China and America: At a Dangerous Tipping Point

The notion of a cooperative U.S.-Chinese economic relationship, balanced by security hedging, has run aground.

Just a year ago, presidents Barack Obama and Xi Jinping met in California and, in shirtsleeves, proclaimed a “new type of major-power relationship.” A noble aspiration, perhaps. But in the interim, such stage-managed optimism has been dangerously overtaken by a cascade of troubling events.

One day, the United States indicts five PLA officers for cybercrimes; the next, the United States claims victory in WTO disputes over car tariffs and rare earth minerals. All this is happening while the United States promises enduring support for Asian allies, and it has moved openly to challenge the legitimacy of Chinese territorial claims in the South China Sea. Meanwhile, China is busy creating facts on the ground and water. Last month, a $1 billion Chinese oil rig set up operations in territorial waters claimed by Vietnam. In the East China Sea, Chinese SU-27 fighter jets have come within 100 feet of Japanese surveillance aircraft.
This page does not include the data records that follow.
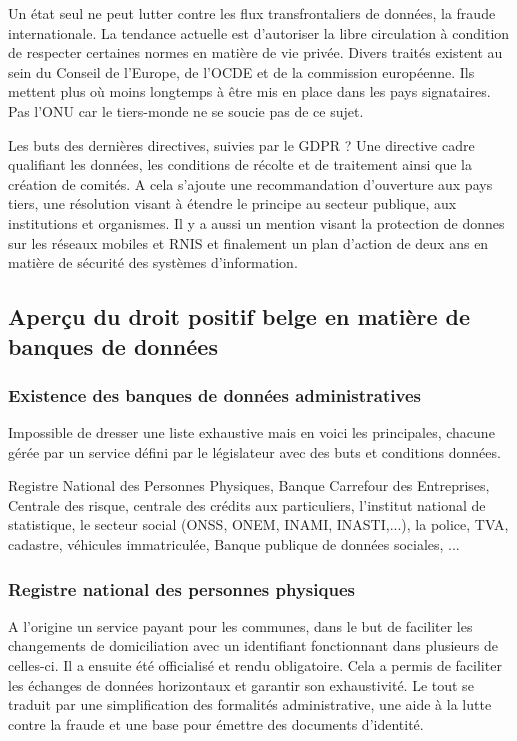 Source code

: \documentclass[fleqn,letterpaper, 12pt]{article}
\begin{document}
	Un état seul ne peut lutter contre les flux transfrontaliers de données, la fraude internationale. La tendance actuelle est d'autoriser la libre circulation à condition de respecter certaines normes en matière de vie privée. Divers traités existent au sein du Conseil de l'Europe, de l'OCDE et de la commission européenne. Ils mettent plus où moins longtemps à être mis en place dans les pays signataires. Pas l'ONU car le tiers-monde ne se soucie pas de ce sujet.
	
	Les buts des dernières directives, suivies par le GDPR ? Une directive cadre qualifiant les données, les conditions de récolte et de traitement ainsi que la création de comités. A cela s'ajoute une recommandation d'ouverture aux pays tiers, une résolution visant à étendre le principe au secteur publique, aux institutions et organismes. Il y a aussi un mention visant la protection de donnes sur les réseaux mobiles et RNIS et finalement un plan d'action de deux ans en matière de sécurité des systèmes d'information.
	
	\subsection{Aperçu du droit positif belge en matière de banques de données}
	\subsubsection{Existence des banques de données administratives}
	Impossible de dresser une liste exhaustive mais en voici les principales, chacune gérée par un service défini par le législateur avec des buts et conditions données.
	
	Registre National des Personnes Physiques, Banque Carrefour des Entreprises, Centrale des risque, centrale des crédits aux particuliers, l'institut national de statistique, le secteur social (ONSS, ONEM, INAMI, INASTI,...), la police, TVA, cadastre, véhicules immatriculée, Banque publique de données sociales, ...
	
	
	\subsubsection{Registre national des personnes physiques}
	
	A l'origine un service payant pour les communes, dans le but de faciliter les changements de domiciliation avec un identifiant fonctionnant dans plusieurs de celles-ci. Il a ensuite été officialisé et rendu obligatoire. Cela a permis de faciliter les échanges de données horizontaux et garantir son exhaustivité. Le tout se traduit par une simplification des formalités administrative, une aide à la lutte contre la fraude et une base pour émettre des documents d'identité. 
	
\end{document}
This was all capped at the recent Shangri-La Asian Security dialogue in Singapore (Asia’s annual defense-ministers meeting): Defense Secretary Chuck Hagel bluntly described China’s behavior as “destabilizing, unilateral actions.” The PLA deputy chief of staff, Lt. Gen. Wang Guanzhong, accused the United States of “hegemonism.”

The mood has soured, more than the usual ups and downs of big-power relationships. The question now is not whether a “new type of relationship” is in the offing, but rather, whether U.S.-Chinese relations have reached a tipping point.

From WTO cases to Beijing’s behavior along the western Pacific, the thread that links them all is the question of global rules and norms. As China integrated into a global system, rapidly becoming a major beneficiary, an expectation arose that it would also invest itself in a rules-based order. The implied bargain: With steadily more weight would come more opportunity to shape the rules—just as the United States had done in its twentieth-century rise and postwar influence.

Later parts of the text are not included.